→ Information:

-=-=-

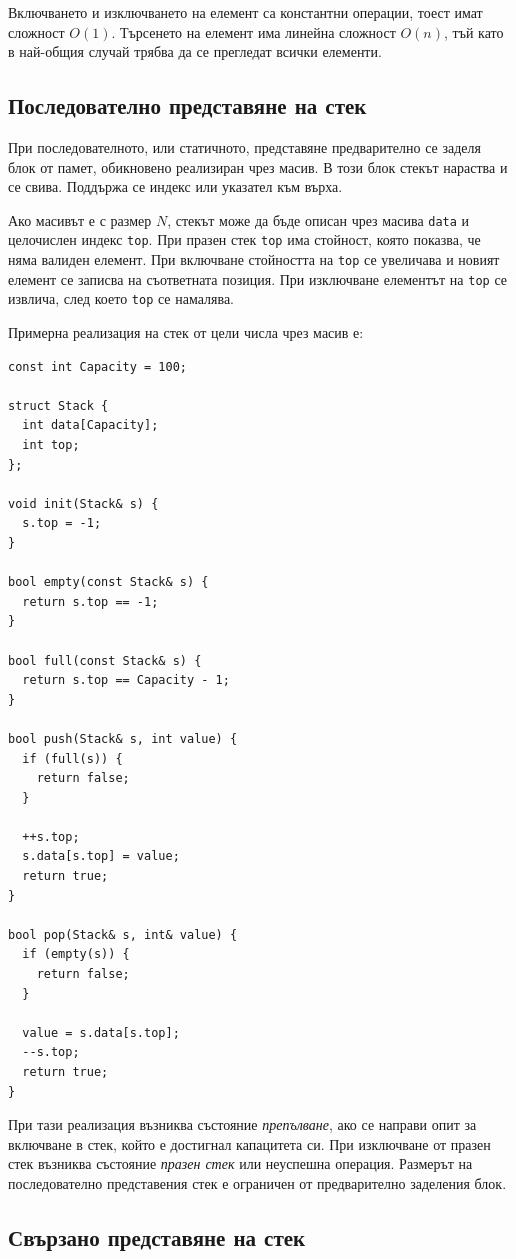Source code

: Включването и изключването на елемент са константни операции, тоест имат сложност $O(1)$. Търсенето на елемент има линейна сложност $O(n)$, тъй като в най-общия случай трябва да се прегледат всички елементи.

\subsection{Последователно представяне на стек}\label{s:18.3.1}

При последователното, или статичното, представяне предварително се заделя блок от памет, обикновено реализиран чрез масив. В този блок стекът нараства и се свива. Поддържа се индекс или указател към върха.

Ако масивът е с размер $N$, стекът може да бъде описан чрез масива \verb|data| и целочислен индекс \verb|top|. При празен стек \verb|top| има стойност, която показва, че няма валиден елемент. При включване стойността на \verb|top| се увеличава и новият елемент се записва на съответната позиция. При изключване елементът на \verb|top| се извлича, след което \verb|top| се намалява.

Примерна реализация на стек от цели числа чрез масив е:

\begin{verbatim}
const int Capacity = 100;

struct Stack {
  int data[Capacity];
  int top;
};

void init(Stack& s) {
  s.top = -1;
}

bool empty(const Stack& s) {
  return s.top == -1;
}

bool full(const Stack& s) {
  return s.top == Capacity - 1;
}

bool push(Stack& s, int value) {
  if (full(s)) {
    return false;
  }

  ++s.top;
  s.data[s.top] = value;
  return true;
}

bool pop(Stack& s, int& value) {
  if (empty(s)) {
    return false;
  }

  value = s.data[s.top];
  --s.top;
  return true;
}
\end{verbatim}

При тази реализация възниква състояние \emph{препълване}, ако се направи опит за включване в стек, който е достигнал капацитета си. При изключване от празен стек възниква състояние \emph{празен стек} или неуспешна операция. Размерът на последователно представения стек е ограничен от предварително заделения блок.

\subsection{Свързано представяне на стек}\label{s:18.3.2}

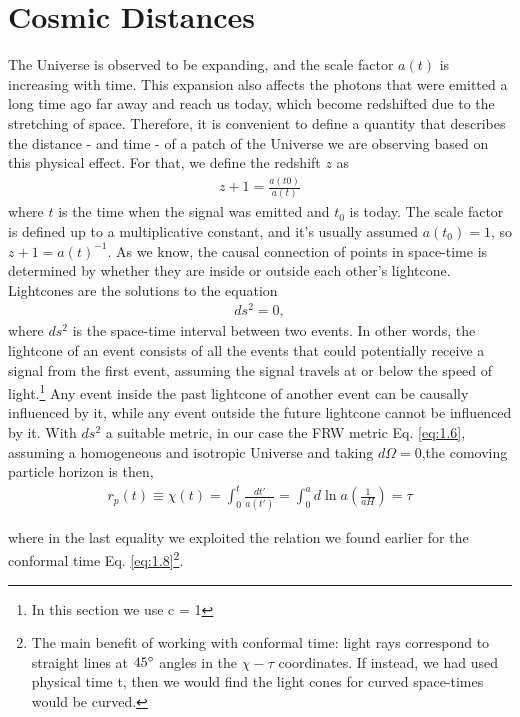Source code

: \section{Cosmic Distances} 
 The Universe is observed to be expanding, and the scale factor $a(t)$ is increasing with time. This expansion also affects the photons that were emitted a long time ago far away and reach us today, which become redshifted due to the stretching of space. Therefore, it is convenient to define a quantity that describes the distance - and time - of a patch of the Universe we are observing based on this physical effect. For that, we define the redshift $z$ as
\begin{align}
    z+1 = \frac{a(t0)}{a(t)}
\end{align}
where $t$ is the time when the signal was emitted and $t_0$ is today. The scale factor is defined up to a multiplicative constant, and it's usually assumed $a(t_0) = 1$, so $z + 1 = a(t)^{-1}$.
As we know, the causal connection of points in space-time is determined by whether they are inside or outside each other's lightcone. Lightcones are the solutions to the equation
\begin{align}
ds^2 = 0,
\end{align}
where $ds^2$ is the space-time interval between two events. In other words, the lightcone of an event consists of all the events that could potentially receive a signal from the first event, assuming the signal travels at or below the speed of light.\footnote{In this section we use c = 1} Any event inside the past lightcone of another event can be causally influenced by it, while any event outside the future lightcone cannot be influenced by it.
With $ds^2$ a suitable metric, in our case the FRW metric Eq. \eqref{eq:1.6}, assuming a homogeneous and isotropic Universe and taking $d\Omega=0$,the comoving particle horizon is then, 
\begin{align}
    r_p(t) \equiv \chi(t) = \int_0^t \frac{ dt'}{a(t')} =  \int_0^a d\ln{a}\left(\frac{1}{aH}\right) = \tau \label{eq:1.28}
\end{align}

where in the last equality we exploited the relation we found earlier for the conformal time  Eq. \eqref{eq:1.8}\footnote{The main benefit of working with conformal time: light rays correspond to straight lines at $45 \degree$ angles in the $\chi - \tau$ coordinates. If instead, we had used physical time t, then we would find the light cones for curved space-times would be curved.}.

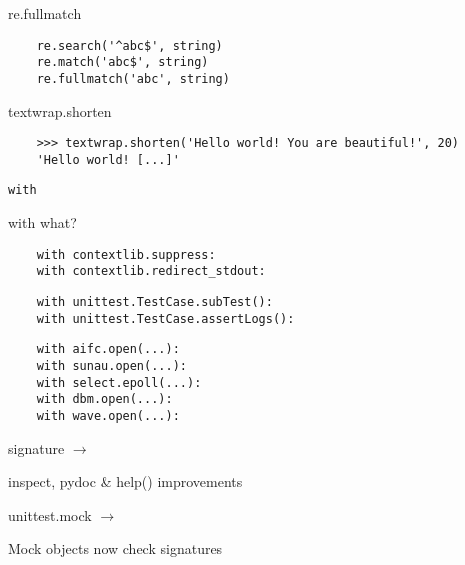 \documentclass[20pt]{beamer}
\renewcommand\emph[1]{\textcolor{taskyblue}{#1}}
\newcommand\muted[1]{{\textcolor{muted}{#1}}}
\newcommand\fromthreethree[1]{{\muted{#1 $\rightarrow$}\bigskip}}
\begin{document}
\begin{center}
\begin{frame}[fragile]
    re.\emph{fullmatch}
    \bigskip

    \tiny
    \begin{verbatim}
    re.search('^abc$', string)
    re.match('abc$', string)
    re.fullmatch('abc', string)
    \end{verbatim}
\end{frame}

\begin{frame}[fragile]
    textwrap.\emph{shorten}
    \bigskip

    \tiny
    \begin{verbatim}
    >>> textwrap.shorten('Hello world! You are beautiful!', 20)
    'Hello world! [...]'
    \end{verbatim}
\end{frame}

\begin{frame}[fragile]
    \verb+with+

    \pause
    with what?

    \bigskip
    \pause

    \tiny

    \begin{verbatim}
    with contextlib.suppress:
    with contextlib.redirect_stdout:
    \end{verbatim}

    \pause

    \begin{verbatim}
    with unittest.TestCase.subTest():
    with unittest.TestCase.assertLogs():
    \end{verbatim}

    \pause

    \begin{verbatim}
    with aifc.open(...):
    with sunau.open(...):
    with select.epoll(...):
    with dbm.open(...):
    with wave.open(...):
    \end{verbatim}
\end{frame}

\begin{frame}[fragile]
    \fromthreethree{signature}

    inspect, pydoc \& help() improvements

    \bigskip\bigskip
    \pause

    \fromthreethree{unittest.mock}

    Mock objects now check signatures
\end{frame}


\end{center}
\end{document}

-=-=-

→ Your task:
Using the records above, give the number of lines in which the word "string" occurs, and nothing else.

→ Solution:
3